Segment Start: Records shown
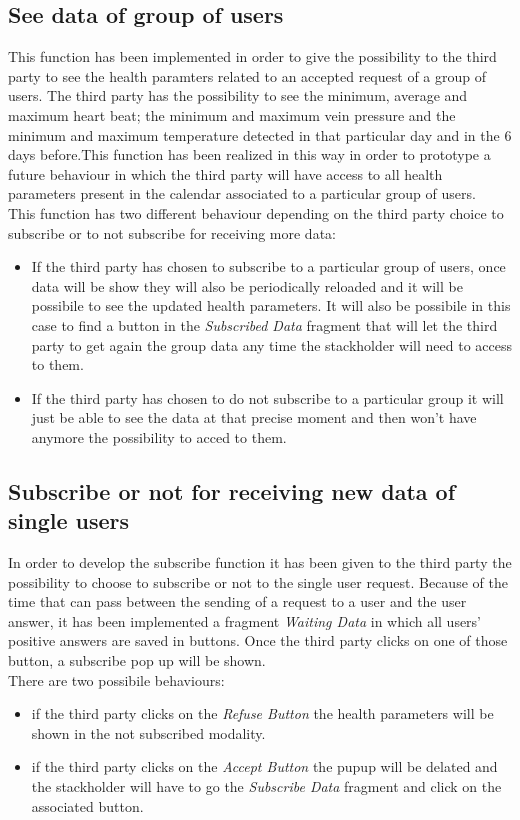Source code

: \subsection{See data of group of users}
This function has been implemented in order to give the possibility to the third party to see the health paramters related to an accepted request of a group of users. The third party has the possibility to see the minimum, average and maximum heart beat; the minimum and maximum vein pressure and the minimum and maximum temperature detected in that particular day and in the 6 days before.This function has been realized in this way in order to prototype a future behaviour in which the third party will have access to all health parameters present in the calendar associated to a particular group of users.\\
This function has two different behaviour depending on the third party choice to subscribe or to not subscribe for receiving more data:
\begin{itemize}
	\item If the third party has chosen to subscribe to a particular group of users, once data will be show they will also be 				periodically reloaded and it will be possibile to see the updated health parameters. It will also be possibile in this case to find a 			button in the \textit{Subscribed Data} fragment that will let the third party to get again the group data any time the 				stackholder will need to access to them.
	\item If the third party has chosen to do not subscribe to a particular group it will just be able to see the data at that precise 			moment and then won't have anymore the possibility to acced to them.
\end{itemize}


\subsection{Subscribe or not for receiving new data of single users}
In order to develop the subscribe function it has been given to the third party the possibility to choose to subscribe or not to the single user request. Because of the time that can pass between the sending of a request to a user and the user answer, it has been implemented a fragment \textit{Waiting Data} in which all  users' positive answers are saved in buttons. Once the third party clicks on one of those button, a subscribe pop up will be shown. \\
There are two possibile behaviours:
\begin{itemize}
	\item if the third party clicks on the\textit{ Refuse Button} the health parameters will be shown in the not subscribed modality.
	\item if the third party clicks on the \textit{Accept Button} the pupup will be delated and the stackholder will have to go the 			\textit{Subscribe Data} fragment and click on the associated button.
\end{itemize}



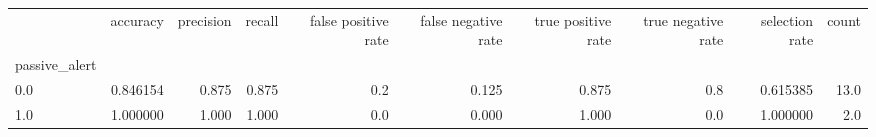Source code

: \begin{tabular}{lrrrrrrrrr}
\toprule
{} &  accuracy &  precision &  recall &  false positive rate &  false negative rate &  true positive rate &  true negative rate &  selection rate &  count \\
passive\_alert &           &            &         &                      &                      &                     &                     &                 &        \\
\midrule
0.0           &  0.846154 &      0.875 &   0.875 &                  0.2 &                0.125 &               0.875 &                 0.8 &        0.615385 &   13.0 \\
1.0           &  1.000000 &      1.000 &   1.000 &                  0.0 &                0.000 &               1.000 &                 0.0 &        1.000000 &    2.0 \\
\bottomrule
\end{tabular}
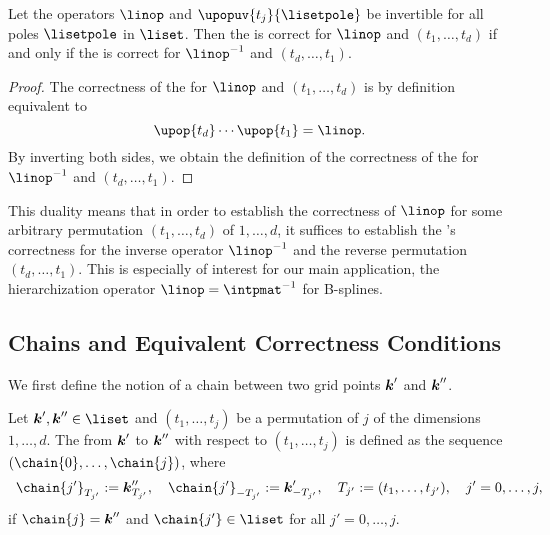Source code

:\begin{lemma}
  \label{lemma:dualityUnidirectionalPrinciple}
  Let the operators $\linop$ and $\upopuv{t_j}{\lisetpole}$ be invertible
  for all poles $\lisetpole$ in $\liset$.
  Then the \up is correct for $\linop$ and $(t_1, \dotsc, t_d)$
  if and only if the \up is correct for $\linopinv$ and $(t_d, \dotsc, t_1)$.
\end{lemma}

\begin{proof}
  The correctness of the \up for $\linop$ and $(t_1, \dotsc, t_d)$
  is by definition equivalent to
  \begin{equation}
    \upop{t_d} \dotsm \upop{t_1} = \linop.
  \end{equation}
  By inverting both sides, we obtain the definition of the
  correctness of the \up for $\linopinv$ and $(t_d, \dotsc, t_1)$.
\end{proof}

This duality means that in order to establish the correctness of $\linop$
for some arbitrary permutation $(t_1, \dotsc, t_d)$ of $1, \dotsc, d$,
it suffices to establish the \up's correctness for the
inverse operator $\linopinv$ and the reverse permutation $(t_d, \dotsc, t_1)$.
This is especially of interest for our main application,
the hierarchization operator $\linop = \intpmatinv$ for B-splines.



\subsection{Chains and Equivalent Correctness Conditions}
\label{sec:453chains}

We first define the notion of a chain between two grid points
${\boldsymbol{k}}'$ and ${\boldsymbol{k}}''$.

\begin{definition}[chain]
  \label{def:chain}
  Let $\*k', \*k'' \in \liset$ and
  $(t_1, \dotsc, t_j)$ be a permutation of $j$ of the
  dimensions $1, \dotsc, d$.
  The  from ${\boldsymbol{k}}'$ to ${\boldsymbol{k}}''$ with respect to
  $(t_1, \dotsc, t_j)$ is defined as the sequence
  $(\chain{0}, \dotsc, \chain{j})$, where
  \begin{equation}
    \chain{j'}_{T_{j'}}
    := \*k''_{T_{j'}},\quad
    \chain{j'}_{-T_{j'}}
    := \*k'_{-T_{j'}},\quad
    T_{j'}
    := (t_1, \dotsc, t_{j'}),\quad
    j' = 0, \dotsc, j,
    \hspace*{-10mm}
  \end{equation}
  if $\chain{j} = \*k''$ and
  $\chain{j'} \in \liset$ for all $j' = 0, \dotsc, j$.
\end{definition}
Segment End: Records shown
Without including any images, output the data exactly as given.

Source code

: \subsection{See data of group of users}
This function has been implemented in order to give the possibility to the third party to see the health paramters related to an accepted request of a group of users. The third party has the possibility to see the minimum, average and maximum heart beat; the minimum and maximum vein pressure and the minimum and maximum temperature detected in that particular day and in the 6 days before.This function has been realized in this way in order to prototype a future behaviour in which the third party will have access to all health parameters present in the calendar associated to a particular group of users.\\
This function has two different behaviour depending on the third party choice to subscribe or to not subscribe for receiving more data:
\begin{itemize}
	\item If the third party has chosen to subscribe to a particular group of users, once data will be show they will also be 				periodically reloaded and it will be possibile to see the updated health parameters. It will also be possibile in this case to find a 			button in the \textit{Subscribed Data} fragment that will let the third party to get again the group data any time the 				stackholder will need to access to them.
	\item If the third party has chosen to do not subscribe to a particular group it will just be able to see the data at that precise 			moment and then won't have anymore the possibility to acced to them.
\end{itemize}


\subsection{Subscribe or not for receiving new data of single users}
In order to develop the subscribe function it has been given to the third party the possibility to choose to subscribe or not to the single user request. Because of the time that can pass between the sending of a request to a user and the user answer, it has been implemented a fragment \textit{Waiting Data} in which all  users' positive answers are saved in buttons. Once the third party clicks on one of those button, a subscribe pop up will be shown. \\
There are two possibile behaviours:
\begin{itemize}
	\item if the third party clicks on the\textit{ Refuse Button} the health parameters will be shown in the not subscribed modality.
	\item if the third party clicks on the \textit{Accept Button} the pupup will be delated and the stackholder will have to go the 			\textit{Subscribe Data} fragment and click on the associated button.
\end{itemize}



Source code

: \begin{tabular}{lrrrrrrrrr}
\toprule
{} &  accuracy &  precision &  recall &  false positive rate &  false negative rate &  true positive rate &  true negative rate &  selection rate &  count \\
passive\_alert &           &            &         &                      &                      &                     &                     &                 &        \\
\midrule
0.0           &  0.846154 &      0.875 &   0.875 &                  0.2 &                0.125 &               0.875 &                 0.8 &        0.615385 &   13.0 \\
1.0           &  1.000000 &      1.000 &   1.000 &                  0.0 &                0.000 &               1.000 &                 0.0 &        1.000000 &    2.0 \\
\bottomrule
\end{tabular}
Source code

:\begin{lemma}
  \label{lemma:dualityUnidirectionalPrinciple}
  Let the operators $\linop$ and $\upopuv{t_j}{\lisetpole}$ be invertible
  for all poles $\lisetpole$ in $\liset$.
  Then the \up is correct for $\linop$ and $(t_1, \dotsc, t_d)$
  if and only if the \up is correct for $\linopinv$ and $(t_d, \dotsc, t_1)$.
\end{lemma}

\begin{proof}
  The correctness of the \up for $\linop$ and $(t_1, \dotsc, t_d)$
  is by definition equivalent to
  \begin{equation}
    \upop{t_d} \dotsm \upop{t_1} = \linop.
  \end{equation}
  By inverting both sides, we obtain the definition of the
  correctness of the \up for $\linopinv$ and $(t_d, \dotsc, t_1)$.
\end{proof}

This duality means that in order to establish the correctness of $\linop$
for some arbitrary permutation $(t_1, \dotsc, t_d)$ of $1, \dotsc, d$,
it suffices to establish the \up's correctness for the
inverse operator $\linopinv$ and the reverse permutation $(t_d, \dotsc, t_1)$.
This is especially of interest for our main application,
the hierarchization operator $\linop = \intpmatinv$ for B-splines.



\subsection{Chains and Equivalent Correctness Conditions}
\label{sec:453chains}

We first define the notion of a chain between two grid points
${\boldsymbol{k}}'$ and ${\boldsymbol{k}}''$.

\begin{definition}[chain]
  \label{def:chain}
  Let $\*k', \*k'' \in \liset$ and
  $(t_1, \dotsc, t_j)$ be a permutation of $j$ of the
  dimensions $1, \dotsc, d$.
  The  from ${\boldsymbol{k}}'$ to ${\boldsymbol{k}}''$ with respect to
  $(t_1, \dotsc, t_j)$ is defined as the sequence
  $(\chain{0}, \dotsc, \chain{j})$, where
  \begin{equation}
    \chain{j'}_{T_{j'}}
    := \*k''_{T_{j'}},\quad
    \chain{j'}_{-T_{j'}}
    := \*k'_{-T_{j'}},\quad
    T_{j'}
    := (t_1, \dotsc, t_{j'}),\quad
    j' = 0, \dotsc, j,
    \hspace*{-10mm}
  \end{equation}
  if $\chain{j} = \*k''$ and
  $\chain{j'} \in \liset$ for all $j' = 0, \dotsc, j$.
\end{definition}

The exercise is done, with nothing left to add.